• Federal Labor Law Preempts Illinois Antitrust Claim
  • July 29, 2009 | Author: Michael Robert Lied
  • Law Firm: Howard & Howard Attorneys PLLC - Peoria Office
  • Ronald D. Smart, d/b/a Paschall Electric, contracted to perform electrical work for the construction of a sports complex.  Smart alleged in his Complaint that the International Brotherhood of Electrical Workers Union (“IBEW”) threatened to shut down the building project if the project owner did not employ union workers instead of Smart’s company.  The owner fired Smart and hired a union signatory company to complete the project.

    Smart filed suit and alleged that the IBEW’s tactics violated the Illinois Antitrust Act.  Smart also brought additional claims for unwarranted prosecution against the IBEW, the union’s attorney, Grant, and Grant’s firm, Schuchat, Cook & Werner.  Smart also brought claim for legal malpractice against Grant and his firm.  This article discusses only the antitrust claim.

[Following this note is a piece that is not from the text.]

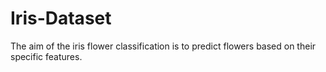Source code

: # Iris-Dataset
The aim of the iris flower classification is to predict flowers based on their specific features.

    Defendants moved to dismiss Smart’s complaint.  The district court concluded that the state antitrust claim was preempted by the National Labor Relations Act (“NLRA”) and dismissed the Complaint.  Smart appealed.

    The court of appeals had to first decide if it had jurisdiction.  Since there was no diversity of citizenship, Smart’s complaint had to raise a federal question.  Ordinarily, a court must determine the presence of a federal question by examining only the plaintiff’s complaint.

    Smart included only state causes of action in his complaint.  The defense of federal preemption ordinarily does not provide a basis for asserting federal jurisdiction.  However, an independent corollary to the well-pleaded complaint rule is known as the “complete preemption” doctrine.  Any claim purportedly based on a completely pre-empted state law is considered to be a federal claim.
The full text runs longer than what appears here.